Course Guide

Modern & Medieval Languages

MML, Modern and Medieval Languages, is a very flexible degree right from the start. First year students study two languages out of French, German, Italian, Russian, Portuguese and Spanish. One of these can be a new language, but the other has to be one you've already studied to A level standard. Typically, between 150-200 offers are given out each year, and these students will be divided up between the six languages. For each language, we study literature and how to use the language itself. In our third year, we all take a year abroad. On this year, we have the chance to study, work or teach. Some students choose to spend time in just one country, others split their time so they can practice both their languages! It's a really exciting time to take a break from our main studies and work out what we'd like to focus on in final year, as well as enjoying experiencing the cultures we've been learning about!

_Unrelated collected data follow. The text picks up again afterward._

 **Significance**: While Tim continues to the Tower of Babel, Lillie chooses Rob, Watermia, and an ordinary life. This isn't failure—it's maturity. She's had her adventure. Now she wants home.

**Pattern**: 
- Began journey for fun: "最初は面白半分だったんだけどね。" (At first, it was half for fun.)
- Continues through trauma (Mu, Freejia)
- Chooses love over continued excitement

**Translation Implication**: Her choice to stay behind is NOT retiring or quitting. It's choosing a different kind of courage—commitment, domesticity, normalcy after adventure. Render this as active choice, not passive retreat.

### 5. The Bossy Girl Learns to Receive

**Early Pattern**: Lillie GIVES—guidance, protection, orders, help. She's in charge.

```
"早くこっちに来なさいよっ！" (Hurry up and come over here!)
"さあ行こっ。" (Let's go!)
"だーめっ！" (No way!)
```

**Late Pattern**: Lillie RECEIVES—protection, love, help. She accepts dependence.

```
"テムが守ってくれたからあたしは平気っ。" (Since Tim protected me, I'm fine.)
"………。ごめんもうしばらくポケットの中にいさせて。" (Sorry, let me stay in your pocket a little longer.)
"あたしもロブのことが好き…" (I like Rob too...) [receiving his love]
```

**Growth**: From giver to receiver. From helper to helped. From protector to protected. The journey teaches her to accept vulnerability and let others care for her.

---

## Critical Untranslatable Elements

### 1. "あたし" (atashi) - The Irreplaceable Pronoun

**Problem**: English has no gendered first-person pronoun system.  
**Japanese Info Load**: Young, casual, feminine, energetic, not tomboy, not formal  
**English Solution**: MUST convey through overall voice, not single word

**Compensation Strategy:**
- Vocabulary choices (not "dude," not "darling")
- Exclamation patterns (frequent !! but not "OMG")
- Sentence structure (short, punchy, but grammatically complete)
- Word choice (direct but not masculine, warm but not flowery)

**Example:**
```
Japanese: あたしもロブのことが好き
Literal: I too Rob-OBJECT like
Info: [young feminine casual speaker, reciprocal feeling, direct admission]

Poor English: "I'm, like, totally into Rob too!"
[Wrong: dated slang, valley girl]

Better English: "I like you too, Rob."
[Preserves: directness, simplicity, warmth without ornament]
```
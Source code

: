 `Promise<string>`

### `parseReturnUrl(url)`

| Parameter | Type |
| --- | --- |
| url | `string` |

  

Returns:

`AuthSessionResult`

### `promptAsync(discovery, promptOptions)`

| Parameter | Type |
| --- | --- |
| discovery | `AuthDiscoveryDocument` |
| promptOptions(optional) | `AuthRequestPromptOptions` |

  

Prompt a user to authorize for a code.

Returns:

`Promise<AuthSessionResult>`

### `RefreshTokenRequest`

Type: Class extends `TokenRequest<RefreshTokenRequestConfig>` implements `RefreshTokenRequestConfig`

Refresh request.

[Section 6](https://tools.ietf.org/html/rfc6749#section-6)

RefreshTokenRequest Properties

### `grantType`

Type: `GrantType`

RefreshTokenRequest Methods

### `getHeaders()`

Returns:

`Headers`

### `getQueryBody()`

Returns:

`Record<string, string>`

Introducing your Academic Reps

Rachel Durban

Hi, I'm Rachel. I'm a third-year MML student at Corpus Christi College, and I've just come back from my year abroad in Nice (France) and Konstanz (Germany). Since I started at Cambridge I've been involved with the SU's Cambtweet initiative, sharing posts about life at Cambridge over on Twitter. It's really important to me to show the reality of studying here to prospective students, from the highs of meeting new friends, joining societies and interesting seminars, to the lows of fatigue, less-preferred modules and the other stresses that come with student life. I've loved my time at Cambridge so far, and I'm really excited to be moving back into college this September!

Key Facts

Average offer: A*AA

4 years (3rd year abroad)

Available at all colleges

Key subjects for admission: at least one of the languages to be studied

Written test at interview

No info on inclusive prayer space in department:(


Why did you want to study MML?


I always found languages easy to grasp at school and have enjoyed exploring different cultures. The inter-discplinary strcuture of MML means that you do a bit of everything: translation, speaking and grammar are an obvious feature but you also get to explore politics, film, literature, art, philosophy and history just to name a few. In MML you really feel like you're doing a bit of everything and the fact that you spend the majority of time studying a minimum of 2 languages means that there is always a variety of things to get engaged with (plus everyone thinks you're cool for knowing how to speak different languages). The year abroad is also a big bonus.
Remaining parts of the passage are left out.